What’s in a Name?


I have spent a great deal of time pondering the process of attaching a title to a piece. I wrote a post some time ago, bemoaning the title of “Untitled” which people sometimes use, and talking about the significance of a title as it becomes an integral part of the work, giving us a window into the intent of the artist as he or she created. I was gently reminded, however, that sometimes “Untitled” is the correct title for a piece of art, as it intentionally leaves a layer of ambiguity, allowing (or forcing) the observer to ask the question of where and how the piece speaks to them as an individual, apart from whatever the artist envisioned.

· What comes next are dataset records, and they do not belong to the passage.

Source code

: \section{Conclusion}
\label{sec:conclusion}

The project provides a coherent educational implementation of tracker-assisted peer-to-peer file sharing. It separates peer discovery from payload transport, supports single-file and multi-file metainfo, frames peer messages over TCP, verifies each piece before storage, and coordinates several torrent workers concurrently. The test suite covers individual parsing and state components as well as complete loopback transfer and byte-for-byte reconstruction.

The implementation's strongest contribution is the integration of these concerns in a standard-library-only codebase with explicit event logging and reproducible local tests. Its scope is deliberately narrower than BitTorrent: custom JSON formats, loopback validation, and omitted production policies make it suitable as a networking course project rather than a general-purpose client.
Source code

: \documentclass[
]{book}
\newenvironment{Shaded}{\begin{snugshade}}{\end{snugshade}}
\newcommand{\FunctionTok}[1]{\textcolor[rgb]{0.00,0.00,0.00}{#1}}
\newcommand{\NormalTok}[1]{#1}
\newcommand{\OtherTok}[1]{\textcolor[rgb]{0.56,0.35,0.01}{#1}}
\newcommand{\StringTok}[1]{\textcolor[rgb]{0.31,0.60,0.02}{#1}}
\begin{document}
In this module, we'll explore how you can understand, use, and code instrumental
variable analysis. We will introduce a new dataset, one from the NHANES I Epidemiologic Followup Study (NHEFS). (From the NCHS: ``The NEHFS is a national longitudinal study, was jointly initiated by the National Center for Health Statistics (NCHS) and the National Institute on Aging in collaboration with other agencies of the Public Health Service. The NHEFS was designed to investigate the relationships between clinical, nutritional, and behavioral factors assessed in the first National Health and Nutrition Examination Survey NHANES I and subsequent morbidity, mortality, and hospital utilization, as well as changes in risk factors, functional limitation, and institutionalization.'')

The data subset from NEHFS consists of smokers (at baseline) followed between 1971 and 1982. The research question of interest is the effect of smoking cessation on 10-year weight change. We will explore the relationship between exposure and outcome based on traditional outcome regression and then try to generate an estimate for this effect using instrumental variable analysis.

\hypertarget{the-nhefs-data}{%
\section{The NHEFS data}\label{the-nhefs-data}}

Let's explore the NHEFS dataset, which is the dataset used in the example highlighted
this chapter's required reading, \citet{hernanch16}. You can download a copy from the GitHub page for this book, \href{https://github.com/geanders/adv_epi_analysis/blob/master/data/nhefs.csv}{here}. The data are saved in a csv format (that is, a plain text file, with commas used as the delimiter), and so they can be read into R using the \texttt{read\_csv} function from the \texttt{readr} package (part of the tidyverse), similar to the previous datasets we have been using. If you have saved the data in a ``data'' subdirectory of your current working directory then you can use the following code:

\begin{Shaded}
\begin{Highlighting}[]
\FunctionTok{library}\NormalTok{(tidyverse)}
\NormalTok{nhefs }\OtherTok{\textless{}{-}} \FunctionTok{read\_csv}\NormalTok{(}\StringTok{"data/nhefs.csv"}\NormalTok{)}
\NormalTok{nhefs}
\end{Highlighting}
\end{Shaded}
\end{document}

I still maintain that the title of a piece is an integral part of the work, even if that title is “Untitled”. The process of naming a piece is very much a part of the act of creating art — a part of giving the piece its voice to speak to the observer. The difficulty is in the act of choosing that title, of first figuring out and then putting words around the thoughts and emotions which are wrapped up in your work of creation.


This is exactly the struggle I am going through with my most recent piece, pictured here. This is perhaps the most important figure I have created so far (though, to be fair, I often feel that way about my most recent piece, and will probably go on to create more pieces which are just as important as a part of my own artistic journey), but this is not to say that even I completely understand it. There are some clear elements in this figure: She definitely has a feeling of movement, and the pull in her shoulders as she rises up, perhaps from sleep. She also wears a complex mixture of emotions on her face. She is both vulnerable, and strong in the way she holds herself in the face of whatever she is rising to meet.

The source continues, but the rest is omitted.